San Buenaventura nació hacia el año 1217 en Bagnoregio, un pequeño pueblo del centro de
Italia. Su nombre de pila era Giovanni di Fidanza. Según la tradición, cuando era niño enfermó
gravemente y su madre, desesperada, recurrió a San Francisco de Asís, quien rezó por él.
Giovanni sanó, y su madre atribuyó el milagro a la intercesión del santo. Años después, ya como
fraile franciscano, adoptó el nombre “Buenaventura”, que algunos asocian a una expresión de
San Francisco: “¡O buona ventura!” (¡Qué buena fortuna!).
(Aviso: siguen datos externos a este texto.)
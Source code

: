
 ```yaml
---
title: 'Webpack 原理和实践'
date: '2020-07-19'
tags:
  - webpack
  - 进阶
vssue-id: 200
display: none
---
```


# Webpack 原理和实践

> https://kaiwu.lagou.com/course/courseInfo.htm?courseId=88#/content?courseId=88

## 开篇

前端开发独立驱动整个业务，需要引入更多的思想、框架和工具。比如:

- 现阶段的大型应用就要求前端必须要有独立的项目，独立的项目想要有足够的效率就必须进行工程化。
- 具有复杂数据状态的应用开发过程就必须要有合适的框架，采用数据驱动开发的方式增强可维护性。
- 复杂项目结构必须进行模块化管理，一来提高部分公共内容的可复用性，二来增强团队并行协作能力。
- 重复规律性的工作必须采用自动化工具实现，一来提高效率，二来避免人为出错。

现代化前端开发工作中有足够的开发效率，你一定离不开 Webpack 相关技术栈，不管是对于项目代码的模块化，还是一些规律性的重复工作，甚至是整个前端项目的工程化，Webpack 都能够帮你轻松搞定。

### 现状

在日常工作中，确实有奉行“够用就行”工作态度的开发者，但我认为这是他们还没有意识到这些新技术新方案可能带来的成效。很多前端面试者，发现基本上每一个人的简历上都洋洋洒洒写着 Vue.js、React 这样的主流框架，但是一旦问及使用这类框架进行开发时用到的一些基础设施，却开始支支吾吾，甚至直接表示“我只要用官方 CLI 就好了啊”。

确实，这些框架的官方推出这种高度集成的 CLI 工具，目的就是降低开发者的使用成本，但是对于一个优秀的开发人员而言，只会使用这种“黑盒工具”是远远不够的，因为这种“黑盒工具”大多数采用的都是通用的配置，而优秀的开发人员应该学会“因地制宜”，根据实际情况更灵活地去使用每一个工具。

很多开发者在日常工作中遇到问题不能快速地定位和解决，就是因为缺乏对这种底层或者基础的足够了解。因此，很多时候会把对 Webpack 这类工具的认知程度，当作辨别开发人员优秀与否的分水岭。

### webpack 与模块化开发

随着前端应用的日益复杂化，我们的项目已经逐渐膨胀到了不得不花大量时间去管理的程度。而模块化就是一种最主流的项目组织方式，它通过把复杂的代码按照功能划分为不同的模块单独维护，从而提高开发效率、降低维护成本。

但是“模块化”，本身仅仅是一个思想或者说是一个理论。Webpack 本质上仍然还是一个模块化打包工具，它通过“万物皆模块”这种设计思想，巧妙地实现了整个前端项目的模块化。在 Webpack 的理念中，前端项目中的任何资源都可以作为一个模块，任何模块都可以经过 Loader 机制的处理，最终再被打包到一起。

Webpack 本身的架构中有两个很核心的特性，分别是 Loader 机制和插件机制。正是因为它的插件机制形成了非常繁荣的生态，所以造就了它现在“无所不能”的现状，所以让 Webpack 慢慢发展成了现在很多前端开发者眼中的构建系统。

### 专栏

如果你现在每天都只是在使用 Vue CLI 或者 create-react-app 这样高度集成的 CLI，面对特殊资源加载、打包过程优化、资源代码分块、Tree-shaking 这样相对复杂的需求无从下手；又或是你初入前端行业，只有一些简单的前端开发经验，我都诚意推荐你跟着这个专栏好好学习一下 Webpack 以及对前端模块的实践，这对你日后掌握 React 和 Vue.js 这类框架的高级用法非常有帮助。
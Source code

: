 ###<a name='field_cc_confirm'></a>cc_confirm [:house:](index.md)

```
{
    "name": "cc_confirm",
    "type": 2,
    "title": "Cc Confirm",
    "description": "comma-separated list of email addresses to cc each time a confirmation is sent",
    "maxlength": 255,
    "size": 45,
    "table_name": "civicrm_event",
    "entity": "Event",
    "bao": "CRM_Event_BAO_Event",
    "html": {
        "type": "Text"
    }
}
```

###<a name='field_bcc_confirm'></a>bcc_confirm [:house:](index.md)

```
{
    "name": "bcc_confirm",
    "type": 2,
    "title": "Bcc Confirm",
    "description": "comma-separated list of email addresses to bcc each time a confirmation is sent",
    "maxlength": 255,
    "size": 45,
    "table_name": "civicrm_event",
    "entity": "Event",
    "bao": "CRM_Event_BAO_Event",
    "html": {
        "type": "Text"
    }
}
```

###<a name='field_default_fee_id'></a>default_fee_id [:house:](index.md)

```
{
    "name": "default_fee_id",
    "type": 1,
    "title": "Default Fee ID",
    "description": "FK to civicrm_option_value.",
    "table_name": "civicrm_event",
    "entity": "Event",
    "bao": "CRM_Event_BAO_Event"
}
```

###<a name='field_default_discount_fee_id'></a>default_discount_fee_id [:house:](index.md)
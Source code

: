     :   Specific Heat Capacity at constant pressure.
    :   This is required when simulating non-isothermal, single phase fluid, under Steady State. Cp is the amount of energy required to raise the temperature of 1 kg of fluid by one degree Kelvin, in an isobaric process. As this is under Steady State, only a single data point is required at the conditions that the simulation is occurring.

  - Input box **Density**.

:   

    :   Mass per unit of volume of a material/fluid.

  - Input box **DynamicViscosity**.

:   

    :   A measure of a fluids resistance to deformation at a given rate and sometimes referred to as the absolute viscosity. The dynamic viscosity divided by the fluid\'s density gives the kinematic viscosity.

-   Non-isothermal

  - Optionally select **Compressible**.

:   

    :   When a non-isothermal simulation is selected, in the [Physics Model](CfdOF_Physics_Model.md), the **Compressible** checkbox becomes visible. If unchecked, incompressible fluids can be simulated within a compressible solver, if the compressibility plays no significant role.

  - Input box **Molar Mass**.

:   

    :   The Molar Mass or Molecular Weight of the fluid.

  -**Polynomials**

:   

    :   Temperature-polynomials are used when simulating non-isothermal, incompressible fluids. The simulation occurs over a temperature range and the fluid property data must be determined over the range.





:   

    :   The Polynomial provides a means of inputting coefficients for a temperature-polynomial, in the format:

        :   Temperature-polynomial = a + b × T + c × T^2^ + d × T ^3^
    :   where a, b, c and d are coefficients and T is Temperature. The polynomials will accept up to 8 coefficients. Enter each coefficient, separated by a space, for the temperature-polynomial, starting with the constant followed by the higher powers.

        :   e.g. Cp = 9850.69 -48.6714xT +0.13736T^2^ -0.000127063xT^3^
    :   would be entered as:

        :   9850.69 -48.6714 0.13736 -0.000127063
Ingresó a la Orden de los Hermanos Menores, fundada por San Francisco, y fue enviado a
estudiar a la Universidad de París, el centro intelectual de la época. Allí fue discípulo de
Alejandro de Hales y compañero de Santo Tomás de Aquino. Se doctoró en teología y pronto fue
reconocido por su claridad, profundidad y espiritualidad. Mientras Tomás de Aquino desarrollaba
un enfoque racionalista, Buenaventura se inclinó por un pensamiento teológico profundamente
afectivo y místico: para él, conocer a Dios no era sólo un ejercicio intelectual, sino un acto de
amor.
En 1257, con apenas 40 años, fue elegido Ministro General de la Orden Franciscana. En ese
momento, los franciscanos estaban divididos: unos querían una vida más estricta (los
“espirituales”), y otros eran más moderados. Buenaventura logró unificar las ramas, dando
estabilidad y claridad al carisma franciscano. Por eso se lo considera, junto a San Francisco,
uno de los “grandes fundadores” de la Orden.
Su vida no fue la de un teólogo encerrado en libros: fue un hombre de gobierno, de decisiones
difíciles y de profunda espiritualidad. Viajó, predicó, animó comunidades y escribió algunas de
las obras más bellas de la mística cristiana medieval. Entre ellas destaca el Itinerario del alma
hacia Dios, una obra breve y profunda que propone un camino de contemplación: partiendo del
mundo exterior, pasando por el conocimiento de uno mismo y culminando en la unión íntima con
Dios. En ella propone que el amor es el camino más seguro para alcanzar la verdad. También
escribió una biografía oficial de San Francisco de Asís, llamada Legenda Maior, en la que
presenta al “poverello” no sólo como un hombre santo, sino como un modelo de vida cristiana
universal.
En 1273, el papa Gregorio X lo nombró cardenal y obispo de Albano. Aunque Buenaventura
resistió el nombramiento, obedeció con humildad. Se le pidió preparar el Concilio de Lyon, que
buscaba la reunificación con la Iglesia oriental. Durante ese concilio, el 15 de julio de 1274,
murió repentinamente. Algunos historiadores sostienen que fue envenenado, aunque no hay
pruebas concluyentes.
Fue canonizado en 1482 por el Papa Sixto IV y proclamado Doctor de la Iglesia en 1588 por
Sixto V, con el título de Doctor Seráfico, en referencia al fervor y pureza con que enseñaba y
vivía la fe.
Enseñó que no basta con saber sobre Dios, hay que gustarlo, amarlo, vivirlo. Su teología no era
fría ni distante, sino encendida por el fuego del Espíritu. Fue, como lo llamó Benedicto XVI, “el
santo de la sabiduría del corazón”. Hoy, sigue siendo una figura luminosa: modelo de integración
entre razón y fe, entre estudio y vida, entre estructura y carisma. En tiempos de polarizaciones,
su ejemplo recuerda que la verdad y el amor no se oponen, sino que se reclaman mutuamente.